Until recently, protein-protein interaction assays were amongst the most difficult biochemical assays to deploy in a molecular biology laboratory, requiring expensive equipment, expert skills, and time. Affinity purification-mass spectrometry (AP-MS) and yeast two-hybrid screening were the only two platforms available until the advent, 5 years ago, of cheaper technologies based on either fluorescence (fluorescence anisotropy, Förster resonance energy transfer, homogenous time-resolved fluorescence, AlphaScreen, and single-molecule fluorescence), proximity association of fragments into a functional reporter (a fluorophore or an enzyme), or label-free assays (surface plasmon resonance, isothermal titration calorimetry) [111-113]. The most common limitation is the possible interference of tags used in fluorescence-based or fragment proximity-based assays with protein folding or ability to interact with partner proteins.

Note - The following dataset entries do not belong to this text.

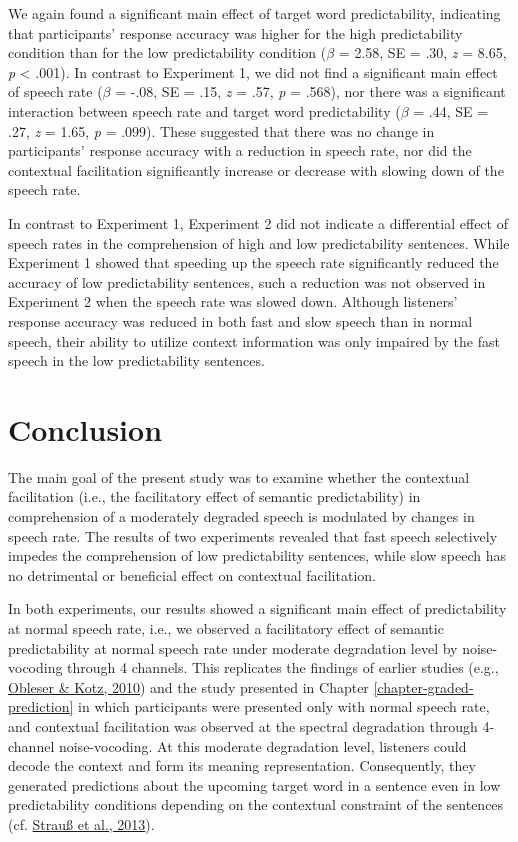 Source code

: \documentclass[a4paper, nobind]{templates/ociamthesis}
\begin{document}
We again found a significant main effect of target word predictability, indicating that participants' response accuracy was higher for the high predictability condition than for the low predictability condition (\(\beta\) = 2.58, SE = .30, \emph{z} = 8.65, \emph{p} \textless{} .001).
In contrast to Experiment 1, we did not find a significant main effect of speech rate (\(\beta\) = -.08, SE = .15, \emph{z} = .57, \emph{p} = .568),
nor there was a significant interaction between speech rate and target word predictability (\(\beta\) = .44, SE = .27, \emph{z} = 1.65, \emph{p} = .099).
These suggested that there was no change in participants' response accuracy with a reduction in speech rate,
nor did the contextual facilitation significantly increase or decrease with slowing down of the speech rate.

In contrast to Experiment 1, Experiment 2 did not indicate a differential effect of speech rates in the comprehension of high and low predictability sentences.
While Experiment 1 showed that speeding up the speech rate significantly reduced the accuracy of low predictability sentences, such a reduction was not observed in Experiment 2 when the speech rate was slowed down.
Although listeners' response accuracy was reduced in both fast and slow speech than in normal speech, their ability to utilize context information was only impaired by the fast speech in the low predictability sentences.

\hypertarget{conclusion-2}{%
\section{Conclusion}\label{conclusion-2}}

The main goal of the present study was to examine whether the contextual facilitation (i.e., the facilitatory effect of semantic predictability) in comprehension of a moderately degraded speech is modulated by changes in speech rate.
The results of two experiments revealed that fast speech selectively impedes the comprehension of low predictability sentences, while slow speech has no detrimental or beneficial effect on contextual facilitation.

In both experiments, our results showed a significant main effect of predictability at normal speech rate,
i.e., we observed a facilitatory effect of semantic predictability at normal speech rate under moderate degradation level by noise-vocoding through 4 channels.
This replicates the findings of earlier studies (e.g., \protect\hyperlink{ref-Obleser2010}{Obleser \& Kotz, 2010}) and the study presented in Chapter \ref{chapter-graded-prediction} in which participants were presented only with normal speech rate, and contextual facilitation was observed at the spectral degradation through 4-channel noise-vocoding.
At this moderate degradation level, listeners could decode the context and form its meaning representation.
Consequently, they generated predictions about the upcoming target word in a sentence even in low predictability conditions depending on the contextual constraint of the sentences (cf. \protect\hyperlink{ref-Strauss2013}{Strauß et al., 2013}).
\end{document}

In some instances, protein intra-cellular movements or translocations observed during signal transduction have been considered an acceptable surrogate to screen for inhibitors of protein-protein interaction, which is playing a key role in cell signaling [114,115]. This cannot be applied to intra-cellular protein-protein interactions of transcription factors, except if transcriptional activity is regulated by trafficking partner proteins to and from the cytoplasm, as is the case for SOX proteins for instance [116].

Conclusion

The number of protein-protein interactions that comprise the human interactome is estimated at 650,000 PPIs [117]. Only a minute fraction of these are known and only a handful of low-molecular-weight disruptors (PPIDs) have been identified, displaying activities in the low-to-mid-micromolar concentration range. Protein-protein interactions are likely to represent one of the next major classes of therapeutic targets, with PPIDs showing great potential for further optimization, both in terms of potency and specificity.

New protein-protein interaction assays, ranging from fluorescent-based assays to genomic-wide RIME, as well as recent advances in TF proteomics profiling and dynamic intra-nuclear visualization methods, can now be deployed cost-effectively in non-specialist laboratories (developmental biology, regenerative medicine, microbiology, etc.). The timely convergence of all these affordable methodologies, amenable to fairly small sample size such as tissue biopsies, MACS sorted cells (magnetic activated cell sorting), and cultured cells, combined with advances in genome editing technology, will accelerate the identification of novel targets and the development of new compounds.

High-resolution NMR and X-ray crystallography of protein complexes can now be used as templates for the virtual screening of chemical databases, to identify the so-called “hot spot” binders. However, translation of structural knowledge (protein complexes, natural products, or peptidomimetic inspirational scaffolds) into rational drug design still remains a difficult task. Recently, new methodologies based on machine learning, in silico pharmacophore-based and in silico anchor-biased screenings, as well as stereoselective and one-pot chemical synthesis have led to rapidly increasing hit rates.

The era of small-molecule inhibitors of protein-protein interactions has only just began, and this is even more so the case for transcription factors.